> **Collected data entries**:
-.-.-

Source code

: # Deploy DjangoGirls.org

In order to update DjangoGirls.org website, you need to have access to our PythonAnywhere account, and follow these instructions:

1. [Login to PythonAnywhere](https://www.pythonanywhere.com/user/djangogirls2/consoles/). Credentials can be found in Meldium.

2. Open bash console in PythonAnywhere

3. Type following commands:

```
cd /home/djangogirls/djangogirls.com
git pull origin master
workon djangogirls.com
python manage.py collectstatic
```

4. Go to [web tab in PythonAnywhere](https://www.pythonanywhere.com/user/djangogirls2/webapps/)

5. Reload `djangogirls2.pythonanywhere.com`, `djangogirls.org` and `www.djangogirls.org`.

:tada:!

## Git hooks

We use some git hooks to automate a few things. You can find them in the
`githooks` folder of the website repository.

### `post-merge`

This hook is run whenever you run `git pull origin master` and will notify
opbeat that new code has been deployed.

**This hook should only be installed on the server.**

-.-.-

> **WHAT YOU SHOULD DO**:
Reproduce the entries above exactly, starting at their first line and finishing with the line that contains "In order to".

> **RESULT FOR THIS EXERCISE**:
Source code

: # Deploy DjangoGirls.org

In order to update DjangoGirls.org website, you need to have access to our PythonAnywhere account, and follow these instructions:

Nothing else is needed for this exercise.